I met LogLog and HyperLogLog while searching for the distinct problem here:
http://stackoverflow.com/questions/5990713/loglog-algorithm-for-counting-of-large-cardinalities

The js version of the user @actual was nice and clean, so I tried to convert it into C#. Tested with real life data of size ~1.2 million, the result was 91 to 99 percent correct. But with amazing speed!

Sample usage (Windows forms):
string[] words = {"sample","keywords"}; // 1.200.000 other strings.
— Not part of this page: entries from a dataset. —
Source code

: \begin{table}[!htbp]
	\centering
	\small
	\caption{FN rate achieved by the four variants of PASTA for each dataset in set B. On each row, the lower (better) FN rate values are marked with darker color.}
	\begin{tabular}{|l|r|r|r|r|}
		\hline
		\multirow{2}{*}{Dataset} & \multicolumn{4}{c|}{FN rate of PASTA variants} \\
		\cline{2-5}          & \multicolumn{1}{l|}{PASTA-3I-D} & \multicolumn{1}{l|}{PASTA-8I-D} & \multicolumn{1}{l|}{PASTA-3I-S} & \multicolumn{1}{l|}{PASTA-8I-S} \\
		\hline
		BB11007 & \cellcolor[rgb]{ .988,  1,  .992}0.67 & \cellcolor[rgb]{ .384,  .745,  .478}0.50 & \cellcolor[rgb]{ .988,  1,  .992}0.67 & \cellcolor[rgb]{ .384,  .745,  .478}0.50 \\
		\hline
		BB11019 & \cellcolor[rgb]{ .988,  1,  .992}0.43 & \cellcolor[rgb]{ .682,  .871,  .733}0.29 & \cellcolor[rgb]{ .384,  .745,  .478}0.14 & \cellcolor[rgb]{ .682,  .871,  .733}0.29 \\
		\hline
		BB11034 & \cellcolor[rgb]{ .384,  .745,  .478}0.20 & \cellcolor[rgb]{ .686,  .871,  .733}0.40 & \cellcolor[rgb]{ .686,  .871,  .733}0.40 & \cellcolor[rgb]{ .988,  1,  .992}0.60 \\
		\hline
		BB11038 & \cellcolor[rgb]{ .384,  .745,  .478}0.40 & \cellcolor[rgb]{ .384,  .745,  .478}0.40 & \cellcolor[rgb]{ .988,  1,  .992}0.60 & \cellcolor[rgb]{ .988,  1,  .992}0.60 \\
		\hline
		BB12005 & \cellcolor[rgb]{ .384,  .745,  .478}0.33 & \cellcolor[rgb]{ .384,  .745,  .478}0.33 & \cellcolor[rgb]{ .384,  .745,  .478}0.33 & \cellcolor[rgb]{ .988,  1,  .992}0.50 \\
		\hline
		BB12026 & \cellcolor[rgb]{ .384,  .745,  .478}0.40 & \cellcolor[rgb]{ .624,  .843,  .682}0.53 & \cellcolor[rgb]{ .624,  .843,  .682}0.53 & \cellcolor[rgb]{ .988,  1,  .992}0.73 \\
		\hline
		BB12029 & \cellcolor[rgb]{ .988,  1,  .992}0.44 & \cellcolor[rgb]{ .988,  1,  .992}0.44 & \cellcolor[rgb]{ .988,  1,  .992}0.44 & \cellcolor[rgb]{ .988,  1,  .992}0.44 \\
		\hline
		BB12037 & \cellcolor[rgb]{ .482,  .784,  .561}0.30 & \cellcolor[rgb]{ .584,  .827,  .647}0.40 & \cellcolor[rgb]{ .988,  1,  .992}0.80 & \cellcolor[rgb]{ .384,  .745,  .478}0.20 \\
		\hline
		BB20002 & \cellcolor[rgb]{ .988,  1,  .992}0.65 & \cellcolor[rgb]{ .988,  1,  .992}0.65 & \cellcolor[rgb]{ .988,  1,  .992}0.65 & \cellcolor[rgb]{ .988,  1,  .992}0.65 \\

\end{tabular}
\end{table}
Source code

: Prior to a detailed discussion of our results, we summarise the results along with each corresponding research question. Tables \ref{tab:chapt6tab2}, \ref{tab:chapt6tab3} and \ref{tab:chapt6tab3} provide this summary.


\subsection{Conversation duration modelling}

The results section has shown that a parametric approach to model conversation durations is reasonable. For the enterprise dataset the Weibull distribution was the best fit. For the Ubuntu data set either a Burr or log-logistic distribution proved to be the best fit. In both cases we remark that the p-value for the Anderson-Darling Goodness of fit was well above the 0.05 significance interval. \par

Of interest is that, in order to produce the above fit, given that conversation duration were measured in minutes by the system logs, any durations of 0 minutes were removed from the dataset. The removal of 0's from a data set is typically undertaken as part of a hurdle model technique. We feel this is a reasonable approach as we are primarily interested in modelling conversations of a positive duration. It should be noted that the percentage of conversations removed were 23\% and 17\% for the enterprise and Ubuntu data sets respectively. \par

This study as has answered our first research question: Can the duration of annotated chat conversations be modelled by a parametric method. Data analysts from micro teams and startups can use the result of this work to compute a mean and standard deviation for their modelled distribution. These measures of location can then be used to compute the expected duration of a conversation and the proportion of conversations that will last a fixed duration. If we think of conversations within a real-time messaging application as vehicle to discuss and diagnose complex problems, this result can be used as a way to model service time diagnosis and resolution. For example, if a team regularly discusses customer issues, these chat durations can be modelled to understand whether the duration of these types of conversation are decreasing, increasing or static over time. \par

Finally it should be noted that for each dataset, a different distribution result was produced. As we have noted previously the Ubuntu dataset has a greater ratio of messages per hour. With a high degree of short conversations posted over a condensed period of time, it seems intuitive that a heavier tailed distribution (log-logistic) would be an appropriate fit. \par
foreach (string word in words)
    log_log.Add(word);
this.Text = string.Format("{0} calculated distinct items. ", log_log.Count());


public class HyperLogLog 
    { 
        private double mapSize, alpha_m, k; 
        private int kComplement; 
        private Dictionary<int, int> Lookup = new Dictionary<int, int>(); 
        private const double pow_2_32 = 4294967297; 
 
        public HyperLogLog(double stdError) 
        { 
            mapSize = (double)1.04 / stdError; 
            k = (long)Math.Ceiling(log2(mapSize * mapSize)); 
 
            kComplement = 32 - (int)k; 
            mapSize = (long)Math.Pow(2, k); 
 
            alpha_m = mapSize == 16 ? (double)0.673 
                  : mapSize == 32 ? (double)0.697 
                  : mapSize == 64 ? (double)0.709 
                  : (double)0.7213 / (double)(1 + 1.079 / mapSize); 
            for (int i = 0; i < mapSize; i++) 
                Lookup[i] = 0; 
        } 
 
        private static double log2(double x) 
        { 
            return Math.Log(x) / 0.69314718055994530941723212145818;//Ln2 
        } 
        private static int getRank(uint hash, int max) 
        { 
            int r = 1; 
            uint one = 1; 
            while ((hash & one) == 0 && r <= max) 
            { 
                ++r; 
                hash >>= 1; 
            } 
            return r; 
        } 
        public static uint getHashCode(string text) 
        { 
            uint hash = 0; 
 
            for (int i = 0, l = text.Length; i < l; i++) 
            { 
                hash += (uint)text[i]; 
                hash += hash << 10; 
                hash ^= hash >> 6; 
            } 
            hash += hash << 3; 
            hash ^= hash >> 6; 
            hash += hash << 16; 
            
            return hash; 
        } 
 
        public int Count() 
        { 
            double c = 0, E; 
 
            for (var i = 0; i < mapSize; i++) 
                c += 1d / Math.Pow(2, (double)Lookup[i]); 
 
            E = alpha_m * mapSize * mapSize / c; 
 
            // Make corrections & smoothen things. 
            if (E <= (5 / 2) * mapSize) 
            { 
                double V = 0; 
                for (var i = 0; i < mapSize; i++) 
                    if (Lookup[i] == 0) V++; 
                if (V > 0) 
                    E = mapSize * Math.Log(mapSize / V); 
            } 
            else 
                if (E > (1 / 30) * pow_2_32) 
                    E = -pow_2_32 * Math.Log(1 - E / pow_2_32); 
            // Made corrections & smoothen things, or not. 
 
            return (int)E; 
        } 
 
        public void Add(object val) 
        { 
            uint hashCode = getHashCode(val.ToString()); 
            int j = (int)(hashCode >> kComplement); 
 
            Lookup[j] = Math.Max(Lookup[j], getRank(hashCode, kComplement)); 
        } 
    }